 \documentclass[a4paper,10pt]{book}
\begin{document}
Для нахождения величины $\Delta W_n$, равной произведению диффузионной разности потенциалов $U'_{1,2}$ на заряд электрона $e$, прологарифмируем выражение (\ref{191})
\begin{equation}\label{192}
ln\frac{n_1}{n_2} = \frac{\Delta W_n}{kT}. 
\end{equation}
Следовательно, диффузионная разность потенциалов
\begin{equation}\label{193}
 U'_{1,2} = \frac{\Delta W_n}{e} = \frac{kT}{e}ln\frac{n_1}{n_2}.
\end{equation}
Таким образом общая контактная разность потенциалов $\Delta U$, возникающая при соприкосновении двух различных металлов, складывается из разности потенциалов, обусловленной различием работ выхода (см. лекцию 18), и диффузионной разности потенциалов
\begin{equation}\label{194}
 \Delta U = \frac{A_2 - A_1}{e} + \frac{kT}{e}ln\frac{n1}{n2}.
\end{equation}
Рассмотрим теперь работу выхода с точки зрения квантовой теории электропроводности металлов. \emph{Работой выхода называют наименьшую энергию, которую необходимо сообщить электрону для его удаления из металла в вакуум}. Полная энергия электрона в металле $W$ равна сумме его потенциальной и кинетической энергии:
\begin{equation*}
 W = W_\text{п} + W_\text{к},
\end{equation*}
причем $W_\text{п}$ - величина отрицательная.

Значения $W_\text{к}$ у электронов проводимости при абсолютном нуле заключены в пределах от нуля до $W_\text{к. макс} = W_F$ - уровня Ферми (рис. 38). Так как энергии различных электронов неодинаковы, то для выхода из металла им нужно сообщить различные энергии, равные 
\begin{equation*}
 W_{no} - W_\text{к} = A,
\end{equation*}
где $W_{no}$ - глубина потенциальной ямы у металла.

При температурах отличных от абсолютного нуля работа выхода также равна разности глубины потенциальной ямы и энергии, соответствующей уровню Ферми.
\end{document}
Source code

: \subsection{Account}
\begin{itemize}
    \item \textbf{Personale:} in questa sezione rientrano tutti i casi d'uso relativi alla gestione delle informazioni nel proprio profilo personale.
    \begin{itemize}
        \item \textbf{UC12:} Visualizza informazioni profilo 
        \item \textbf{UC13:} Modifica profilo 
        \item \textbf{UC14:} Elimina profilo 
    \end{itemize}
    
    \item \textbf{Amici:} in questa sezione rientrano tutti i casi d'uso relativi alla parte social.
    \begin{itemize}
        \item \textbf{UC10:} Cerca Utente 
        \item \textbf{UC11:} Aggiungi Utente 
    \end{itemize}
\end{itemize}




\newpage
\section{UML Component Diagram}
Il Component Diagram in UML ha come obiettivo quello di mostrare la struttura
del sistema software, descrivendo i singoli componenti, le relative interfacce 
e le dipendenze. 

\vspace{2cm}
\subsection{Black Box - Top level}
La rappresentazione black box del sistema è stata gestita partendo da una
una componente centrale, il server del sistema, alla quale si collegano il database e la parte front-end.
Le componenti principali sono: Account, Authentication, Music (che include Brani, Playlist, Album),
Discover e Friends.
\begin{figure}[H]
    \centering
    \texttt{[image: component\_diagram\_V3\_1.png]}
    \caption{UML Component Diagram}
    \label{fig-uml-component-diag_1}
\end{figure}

Work request »
Within the data above, the span starting at the line containing "различные энергии, равные" and ending at the line containing "una componente centrale, il" is to be retyped exactly, with no other lines.

The completed task »
Значения $W_\text{к}$ у электронов проводимости при абсолютном нуле заключены в пределах от нуля до $W_\text{к. макс} = W_F$ - уровня Ферми (рис. 38). Так как энергии различных электронов неодинаковы, то для выхода из металла им нужно сообщить различные энергии, равные 
\begin{equation*}
 W_{no} - W_\text{к} = A,
\end{equation*}
где $W_{no}$ - глубина потенциальной ямы у металла.

При температурах отличных от абсолютного нуля работа выхода также равна разности глубины потенциальной ямы и энергии, соответствующей уровню Ферми.
\end{document}
Source code

: \subsection{Account}
\begin{itemize}
    \item \textbf{Personale:} in questa sezione rientrano tutti i casi d'uso relativi alla gestione delle informazioni nel proprio profilo personale.
    \begin{itemize}
        \item \textbf{UC12:} Visualizza informazioni profilo 
        \item \textbf{UC13:} Modifica profilo 
        \item \textbf{UC14:} Elimina profilo 
    \end{itemize}
    
    \item \textbf{Amici:} in questa sezione rientrano tutti i casi d'uso relativi alla parte social.
    \begin{itemize}
        \item \textbf{UC10:} Cerca Utente 
        \item \textbf{UC11:} Aggiungi Utente 
    \end{itemize}
\end{itemize}




\newpage
\section{UML Component Diagram}
Il Component Diagram in UML ha come obiettivo quello di mostrare la struttura
del sistema software, descrivendo i singoli componenti, le relative interfacce 
e le dipendenze. 

\vspace{2cm}
\subsection{Black Box - Top level}
La rappresentazione black box del sistema è stata gestita partendo da una
una componente centrale, il server del sistema, alla quale si collegano il database e la parte front-end.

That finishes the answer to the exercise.